Il ministro della Salute Roberto Speranza e il presidente del Consiglio Mario Draghi. (ROBERTO MONALDO/ LAPRESSE/ POOL/ ANSA)

Dopo Pasqua in zona rossa le scuole riapriranno fino alla prima media

Lo ha confermato Draghi, dopo che le lezioni in presenza erano state sospese a inizio marzo

Il ministro della Salute Roberto Speranza e il presidente del Consiglio Mario Draghi. (ROBERTO MONALDO/ LAPRESSE/ POOL/ ANSA)

Venerdì il presidente del Consiglio Mario Draghi ha confermato che dopo Pasqua – probabilmente dal 7 aprile, quando entrerà in vigore un nuovo DPCM – le scuole riapriranno per le lezioni in presenza fino alla prima media nelle regioni in zona rossa. Il DPCM approvato a inizio marzo le aveva chiuse per ogni ordine e grado, invertendo l’approccio che era stato inaugurato nei mesi precedenti dal governo Conte. Nelle regioni in zona arancione (e gialla, anche se attualmente non ce ne sono) le scuole rimarranno aperte per la didattica in presenza fino alla terza media, e tra il 50 e il 75 per cento per le scuole superiori, sempre con la possibilità che ordinanze regionali dispongano chiusure più specifiche. Le decisioni anticipate da Draghi devono ancora essere formalizzate dal governo.

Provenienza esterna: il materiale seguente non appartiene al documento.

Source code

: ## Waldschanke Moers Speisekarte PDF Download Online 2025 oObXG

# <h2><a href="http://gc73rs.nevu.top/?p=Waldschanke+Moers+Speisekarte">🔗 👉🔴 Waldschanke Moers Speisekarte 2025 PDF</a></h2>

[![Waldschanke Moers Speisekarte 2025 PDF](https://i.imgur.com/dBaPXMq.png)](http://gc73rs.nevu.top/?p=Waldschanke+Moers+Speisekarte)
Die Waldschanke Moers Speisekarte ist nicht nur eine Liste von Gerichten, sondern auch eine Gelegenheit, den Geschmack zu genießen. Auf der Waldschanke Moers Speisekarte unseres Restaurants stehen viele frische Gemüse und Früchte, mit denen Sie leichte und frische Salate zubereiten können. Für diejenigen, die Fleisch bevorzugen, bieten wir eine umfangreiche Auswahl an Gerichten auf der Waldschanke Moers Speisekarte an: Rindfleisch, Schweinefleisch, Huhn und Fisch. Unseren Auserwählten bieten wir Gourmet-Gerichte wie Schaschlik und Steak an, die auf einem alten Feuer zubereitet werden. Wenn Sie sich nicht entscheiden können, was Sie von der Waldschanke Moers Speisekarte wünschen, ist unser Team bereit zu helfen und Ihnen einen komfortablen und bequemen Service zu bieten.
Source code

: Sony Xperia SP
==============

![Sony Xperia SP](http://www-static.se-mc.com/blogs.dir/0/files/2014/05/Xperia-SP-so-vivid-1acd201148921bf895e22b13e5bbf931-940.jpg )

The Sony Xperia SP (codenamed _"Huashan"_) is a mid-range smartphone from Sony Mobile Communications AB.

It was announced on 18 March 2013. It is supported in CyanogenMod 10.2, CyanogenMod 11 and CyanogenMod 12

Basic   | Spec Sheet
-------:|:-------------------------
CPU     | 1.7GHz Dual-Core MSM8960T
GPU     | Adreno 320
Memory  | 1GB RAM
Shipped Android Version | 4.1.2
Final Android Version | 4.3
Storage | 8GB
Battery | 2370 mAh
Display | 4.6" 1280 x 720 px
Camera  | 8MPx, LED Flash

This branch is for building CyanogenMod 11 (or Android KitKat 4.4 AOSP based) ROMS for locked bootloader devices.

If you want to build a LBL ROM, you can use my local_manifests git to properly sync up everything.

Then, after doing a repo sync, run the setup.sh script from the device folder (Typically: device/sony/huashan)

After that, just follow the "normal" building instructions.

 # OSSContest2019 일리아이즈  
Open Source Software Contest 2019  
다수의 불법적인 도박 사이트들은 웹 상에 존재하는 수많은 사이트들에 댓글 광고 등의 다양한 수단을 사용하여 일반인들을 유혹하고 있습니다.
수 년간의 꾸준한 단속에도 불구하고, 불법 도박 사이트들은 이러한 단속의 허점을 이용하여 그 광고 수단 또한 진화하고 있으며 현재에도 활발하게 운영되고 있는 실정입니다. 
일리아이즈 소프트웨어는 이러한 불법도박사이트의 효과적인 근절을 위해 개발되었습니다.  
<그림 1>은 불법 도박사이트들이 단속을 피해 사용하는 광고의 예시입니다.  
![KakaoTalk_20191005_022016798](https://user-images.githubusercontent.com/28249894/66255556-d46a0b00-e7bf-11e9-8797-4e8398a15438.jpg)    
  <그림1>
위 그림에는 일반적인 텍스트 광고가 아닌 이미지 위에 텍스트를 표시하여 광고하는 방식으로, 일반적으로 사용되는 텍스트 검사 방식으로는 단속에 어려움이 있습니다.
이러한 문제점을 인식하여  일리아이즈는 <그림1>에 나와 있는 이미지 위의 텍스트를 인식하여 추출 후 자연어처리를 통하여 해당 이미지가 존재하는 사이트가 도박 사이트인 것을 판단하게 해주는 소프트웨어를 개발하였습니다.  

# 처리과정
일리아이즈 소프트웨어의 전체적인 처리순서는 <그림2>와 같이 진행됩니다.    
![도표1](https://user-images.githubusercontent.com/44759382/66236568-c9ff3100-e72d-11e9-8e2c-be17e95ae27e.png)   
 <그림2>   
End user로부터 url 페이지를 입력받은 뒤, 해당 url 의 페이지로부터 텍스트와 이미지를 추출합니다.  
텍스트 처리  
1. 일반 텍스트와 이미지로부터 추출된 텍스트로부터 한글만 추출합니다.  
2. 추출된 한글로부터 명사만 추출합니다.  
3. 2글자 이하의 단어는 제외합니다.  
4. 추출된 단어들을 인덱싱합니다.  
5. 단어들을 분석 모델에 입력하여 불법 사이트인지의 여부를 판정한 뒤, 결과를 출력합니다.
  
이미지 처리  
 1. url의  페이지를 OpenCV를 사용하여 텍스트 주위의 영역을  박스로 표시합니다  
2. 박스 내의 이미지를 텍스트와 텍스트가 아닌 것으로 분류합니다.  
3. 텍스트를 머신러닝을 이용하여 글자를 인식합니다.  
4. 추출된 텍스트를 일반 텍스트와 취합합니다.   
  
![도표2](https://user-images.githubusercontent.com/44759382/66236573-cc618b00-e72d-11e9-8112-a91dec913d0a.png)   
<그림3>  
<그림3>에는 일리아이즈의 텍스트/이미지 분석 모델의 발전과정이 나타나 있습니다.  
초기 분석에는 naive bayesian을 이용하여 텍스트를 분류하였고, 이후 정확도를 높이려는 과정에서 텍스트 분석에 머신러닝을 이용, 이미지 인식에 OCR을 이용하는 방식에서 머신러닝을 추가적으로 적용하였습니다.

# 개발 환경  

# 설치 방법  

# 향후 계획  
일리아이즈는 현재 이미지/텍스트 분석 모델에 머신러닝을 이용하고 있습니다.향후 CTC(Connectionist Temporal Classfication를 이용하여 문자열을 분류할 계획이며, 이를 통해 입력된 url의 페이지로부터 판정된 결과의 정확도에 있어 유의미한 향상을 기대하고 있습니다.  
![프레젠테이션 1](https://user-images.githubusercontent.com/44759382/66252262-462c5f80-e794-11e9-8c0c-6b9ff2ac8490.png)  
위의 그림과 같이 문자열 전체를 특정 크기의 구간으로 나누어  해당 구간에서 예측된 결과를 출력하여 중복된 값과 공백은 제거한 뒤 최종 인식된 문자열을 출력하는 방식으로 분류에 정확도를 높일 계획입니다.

Draghi ha spiegato che le restrizioni adottate a marzo hanno rallentato i contagi da coronavirus, consentendo uno spazio di manovra per le riaperture che il governo ha deciso di utilizzare per le scuole. Ha aggiunto che secondo gli studi consultati dal governo la scuola di per sé è causa limitata di contagio, in presenza delle altre restrizioni, ma che lo sono in misura sensibilmente maggiore le attività collegate, dal trasporto scolastico al doposcuola. «Più si alza l’età scolastica, più queste attività aumentano», ha detto per spiegare il motivo del limite alla prima media.

Tra le altre cose, in conferenza stampa Draghi ha anticipato che si sta pensando a un meccanismo per sanzionare gli operatori sanitari che non si sono voluti vaccinare, che comunque – ha sottolineato il ministro della Salute Roberto Speranza – sono una quota molto residuale.